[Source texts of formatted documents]
Content starts

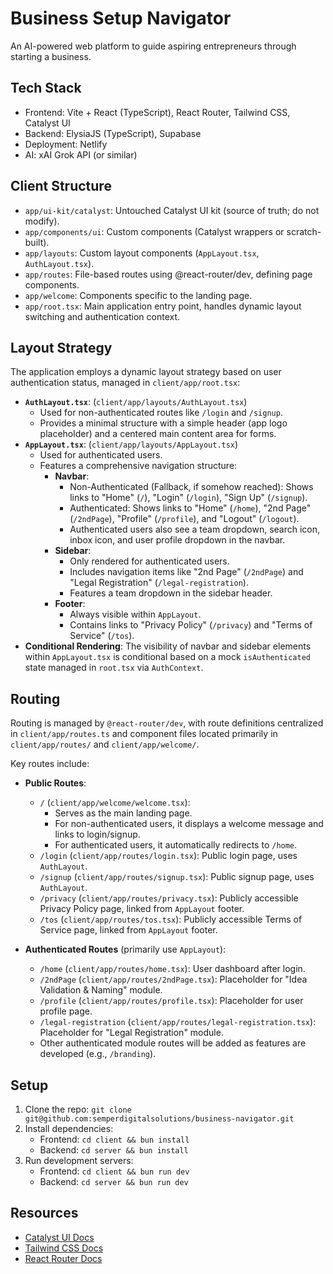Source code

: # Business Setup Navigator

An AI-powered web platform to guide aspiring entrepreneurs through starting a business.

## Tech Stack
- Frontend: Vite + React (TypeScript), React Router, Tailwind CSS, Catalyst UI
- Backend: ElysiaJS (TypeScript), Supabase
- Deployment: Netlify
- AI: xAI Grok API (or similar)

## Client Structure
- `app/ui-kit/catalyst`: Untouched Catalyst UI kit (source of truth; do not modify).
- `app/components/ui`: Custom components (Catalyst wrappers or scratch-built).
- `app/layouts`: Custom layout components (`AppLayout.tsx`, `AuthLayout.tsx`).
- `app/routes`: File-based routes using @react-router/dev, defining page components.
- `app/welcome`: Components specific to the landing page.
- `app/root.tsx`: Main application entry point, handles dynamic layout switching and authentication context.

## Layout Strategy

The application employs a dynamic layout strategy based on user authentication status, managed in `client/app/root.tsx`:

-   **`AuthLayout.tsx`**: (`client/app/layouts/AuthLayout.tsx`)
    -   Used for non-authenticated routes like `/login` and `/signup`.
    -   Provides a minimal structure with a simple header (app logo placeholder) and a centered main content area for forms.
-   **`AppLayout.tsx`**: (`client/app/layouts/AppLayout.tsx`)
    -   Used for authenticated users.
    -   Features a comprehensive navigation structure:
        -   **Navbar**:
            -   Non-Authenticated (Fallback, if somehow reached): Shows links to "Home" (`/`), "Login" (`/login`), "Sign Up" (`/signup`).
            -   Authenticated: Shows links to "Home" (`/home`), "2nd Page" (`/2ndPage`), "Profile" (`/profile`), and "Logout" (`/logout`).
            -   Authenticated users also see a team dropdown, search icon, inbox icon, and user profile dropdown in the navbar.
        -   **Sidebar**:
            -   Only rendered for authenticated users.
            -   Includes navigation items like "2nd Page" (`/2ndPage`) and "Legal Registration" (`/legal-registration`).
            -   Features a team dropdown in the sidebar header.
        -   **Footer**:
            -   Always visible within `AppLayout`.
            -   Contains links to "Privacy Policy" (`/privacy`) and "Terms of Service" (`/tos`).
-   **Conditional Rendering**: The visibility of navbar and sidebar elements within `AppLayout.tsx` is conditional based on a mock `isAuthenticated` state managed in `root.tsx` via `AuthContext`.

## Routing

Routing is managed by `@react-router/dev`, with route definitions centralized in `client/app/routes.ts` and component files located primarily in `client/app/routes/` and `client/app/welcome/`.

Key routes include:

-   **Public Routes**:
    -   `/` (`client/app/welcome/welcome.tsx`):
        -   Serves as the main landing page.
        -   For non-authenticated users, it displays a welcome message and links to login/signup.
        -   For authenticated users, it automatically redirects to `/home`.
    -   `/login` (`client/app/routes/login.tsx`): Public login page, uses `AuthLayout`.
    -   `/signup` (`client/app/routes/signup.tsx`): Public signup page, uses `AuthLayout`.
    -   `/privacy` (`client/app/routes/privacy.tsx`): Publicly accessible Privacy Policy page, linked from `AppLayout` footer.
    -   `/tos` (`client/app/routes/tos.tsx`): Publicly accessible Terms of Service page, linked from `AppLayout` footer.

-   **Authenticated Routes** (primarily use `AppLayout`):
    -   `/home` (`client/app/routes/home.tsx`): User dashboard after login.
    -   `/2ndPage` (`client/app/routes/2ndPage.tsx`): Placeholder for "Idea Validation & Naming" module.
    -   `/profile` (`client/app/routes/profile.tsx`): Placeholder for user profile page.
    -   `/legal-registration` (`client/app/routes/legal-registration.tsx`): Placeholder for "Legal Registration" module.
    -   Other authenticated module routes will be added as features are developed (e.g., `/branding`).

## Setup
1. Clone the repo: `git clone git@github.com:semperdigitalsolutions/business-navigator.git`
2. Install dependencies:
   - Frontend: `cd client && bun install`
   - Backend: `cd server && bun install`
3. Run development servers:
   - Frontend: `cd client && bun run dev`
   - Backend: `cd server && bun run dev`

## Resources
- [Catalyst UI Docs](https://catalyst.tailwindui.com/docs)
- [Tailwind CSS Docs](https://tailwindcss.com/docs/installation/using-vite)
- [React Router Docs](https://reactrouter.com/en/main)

Content ends
Content starts

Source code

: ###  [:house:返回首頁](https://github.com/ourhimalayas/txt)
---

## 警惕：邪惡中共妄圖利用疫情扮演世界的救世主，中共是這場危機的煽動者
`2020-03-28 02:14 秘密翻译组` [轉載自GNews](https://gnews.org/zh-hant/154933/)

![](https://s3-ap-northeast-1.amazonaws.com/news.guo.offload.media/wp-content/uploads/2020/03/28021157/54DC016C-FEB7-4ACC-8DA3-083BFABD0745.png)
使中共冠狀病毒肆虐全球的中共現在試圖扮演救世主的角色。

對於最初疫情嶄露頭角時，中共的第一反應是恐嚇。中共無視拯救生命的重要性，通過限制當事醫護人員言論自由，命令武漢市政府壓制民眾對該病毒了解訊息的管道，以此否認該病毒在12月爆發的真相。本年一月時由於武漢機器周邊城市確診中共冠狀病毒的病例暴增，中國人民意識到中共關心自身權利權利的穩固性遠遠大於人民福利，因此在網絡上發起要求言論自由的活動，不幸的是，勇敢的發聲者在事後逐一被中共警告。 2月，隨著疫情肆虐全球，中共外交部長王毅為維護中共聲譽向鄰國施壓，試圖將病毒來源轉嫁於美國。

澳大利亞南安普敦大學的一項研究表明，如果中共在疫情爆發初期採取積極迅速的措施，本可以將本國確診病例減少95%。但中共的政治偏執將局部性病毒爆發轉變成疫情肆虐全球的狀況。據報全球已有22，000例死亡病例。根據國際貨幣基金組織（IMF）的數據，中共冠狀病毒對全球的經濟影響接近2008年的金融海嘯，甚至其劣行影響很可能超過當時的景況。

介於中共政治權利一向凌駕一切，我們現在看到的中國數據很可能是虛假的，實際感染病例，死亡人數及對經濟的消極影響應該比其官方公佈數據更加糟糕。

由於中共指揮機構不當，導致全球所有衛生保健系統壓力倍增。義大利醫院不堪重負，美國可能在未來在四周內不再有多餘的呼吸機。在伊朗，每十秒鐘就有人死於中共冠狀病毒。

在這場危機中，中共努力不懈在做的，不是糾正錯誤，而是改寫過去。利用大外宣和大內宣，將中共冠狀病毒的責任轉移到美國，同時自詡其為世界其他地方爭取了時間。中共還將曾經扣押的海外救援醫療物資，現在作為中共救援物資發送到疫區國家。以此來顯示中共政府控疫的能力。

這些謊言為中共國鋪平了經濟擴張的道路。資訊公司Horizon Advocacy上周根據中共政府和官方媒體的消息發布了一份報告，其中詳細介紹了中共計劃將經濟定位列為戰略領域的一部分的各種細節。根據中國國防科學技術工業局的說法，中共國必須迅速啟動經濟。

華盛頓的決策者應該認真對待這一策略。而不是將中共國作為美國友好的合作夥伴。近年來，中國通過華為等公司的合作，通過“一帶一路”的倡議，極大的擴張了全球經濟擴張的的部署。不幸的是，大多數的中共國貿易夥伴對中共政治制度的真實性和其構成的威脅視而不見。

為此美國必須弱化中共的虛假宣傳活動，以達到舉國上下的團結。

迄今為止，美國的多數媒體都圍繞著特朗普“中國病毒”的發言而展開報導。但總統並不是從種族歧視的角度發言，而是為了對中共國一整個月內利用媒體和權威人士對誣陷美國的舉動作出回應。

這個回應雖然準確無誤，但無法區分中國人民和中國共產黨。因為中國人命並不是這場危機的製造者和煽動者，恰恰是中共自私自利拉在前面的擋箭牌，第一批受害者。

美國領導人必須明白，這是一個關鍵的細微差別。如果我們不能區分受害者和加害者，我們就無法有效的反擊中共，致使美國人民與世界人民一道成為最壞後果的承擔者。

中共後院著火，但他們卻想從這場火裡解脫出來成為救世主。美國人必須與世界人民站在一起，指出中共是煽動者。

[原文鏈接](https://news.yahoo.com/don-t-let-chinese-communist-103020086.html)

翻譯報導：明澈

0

Content ends
Content starts

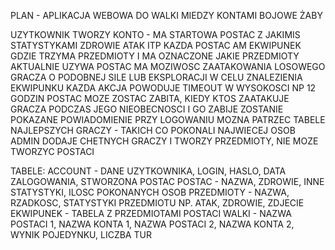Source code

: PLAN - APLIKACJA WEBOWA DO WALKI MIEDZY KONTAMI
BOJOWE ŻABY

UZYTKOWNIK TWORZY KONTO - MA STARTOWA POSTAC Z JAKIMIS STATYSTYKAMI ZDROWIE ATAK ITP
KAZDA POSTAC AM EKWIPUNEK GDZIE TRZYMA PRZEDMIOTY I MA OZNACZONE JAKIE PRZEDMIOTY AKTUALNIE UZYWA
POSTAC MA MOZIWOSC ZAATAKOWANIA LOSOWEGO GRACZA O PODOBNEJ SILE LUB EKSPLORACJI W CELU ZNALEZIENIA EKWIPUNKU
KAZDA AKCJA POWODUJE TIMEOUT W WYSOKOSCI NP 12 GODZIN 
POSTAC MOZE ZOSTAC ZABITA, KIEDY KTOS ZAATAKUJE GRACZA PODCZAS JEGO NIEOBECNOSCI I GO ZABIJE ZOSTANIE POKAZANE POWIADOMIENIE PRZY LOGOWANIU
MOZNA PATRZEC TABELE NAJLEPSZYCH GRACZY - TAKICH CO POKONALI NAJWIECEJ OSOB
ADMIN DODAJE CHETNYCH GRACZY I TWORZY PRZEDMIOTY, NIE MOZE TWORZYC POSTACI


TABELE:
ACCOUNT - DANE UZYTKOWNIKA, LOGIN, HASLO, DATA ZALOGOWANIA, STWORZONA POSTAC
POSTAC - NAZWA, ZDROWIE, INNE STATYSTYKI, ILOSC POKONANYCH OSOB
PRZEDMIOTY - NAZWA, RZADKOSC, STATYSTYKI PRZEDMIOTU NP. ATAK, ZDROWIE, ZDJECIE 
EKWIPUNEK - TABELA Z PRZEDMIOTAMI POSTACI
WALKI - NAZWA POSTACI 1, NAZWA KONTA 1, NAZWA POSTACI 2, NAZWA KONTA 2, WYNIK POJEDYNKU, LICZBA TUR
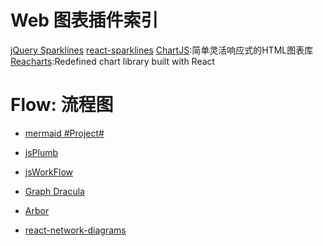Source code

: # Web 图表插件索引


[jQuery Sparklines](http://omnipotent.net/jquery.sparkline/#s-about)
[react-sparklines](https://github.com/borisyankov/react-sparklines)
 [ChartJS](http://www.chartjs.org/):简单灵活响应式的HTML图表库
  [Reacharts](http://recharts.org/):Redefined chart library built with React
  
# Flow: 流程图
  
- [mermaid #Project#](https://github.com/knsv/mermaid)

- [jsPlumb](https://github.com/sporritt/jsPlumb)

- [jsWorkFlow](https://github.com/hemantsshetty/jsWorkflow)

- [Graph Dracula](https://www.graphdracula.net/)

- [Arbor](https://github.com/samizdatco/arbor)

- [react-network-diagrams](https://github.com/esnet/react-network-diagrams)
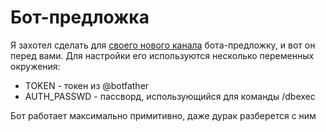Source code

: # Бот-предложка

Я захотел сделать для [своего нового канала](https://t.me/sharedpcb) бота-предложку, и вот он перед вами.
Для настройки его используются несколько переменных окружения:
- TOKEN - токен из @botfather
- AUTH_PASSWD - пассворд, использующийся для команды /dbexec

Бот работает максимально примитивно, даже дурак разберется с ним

Content ends

== Work task ==
One stretch of the lines above is wanted, from the line that contains "signup page, uses" through the line that contains "dashboard after login.". Output it exactly.

== Solution ==
    -   `/signup` (`client/app/routes/signup.tsx`): Public signup page, uses `AuthLayout`.
    -   `/privacy` (`client/app/routes/privacy.tsx`): Publicly accessible Privacy Policy page, linked from `AppLayout` footer.
    -   `/tos` (`client/app/routes/tos.tsx`): Publicly accessible Terms of Service page, linked from `AppLayout` footer.

-   **Authenticated Routes** (primarily use `AppLayout`):
    -   `/home` (`client/app/routes/home.tsx`): User dashboard after login.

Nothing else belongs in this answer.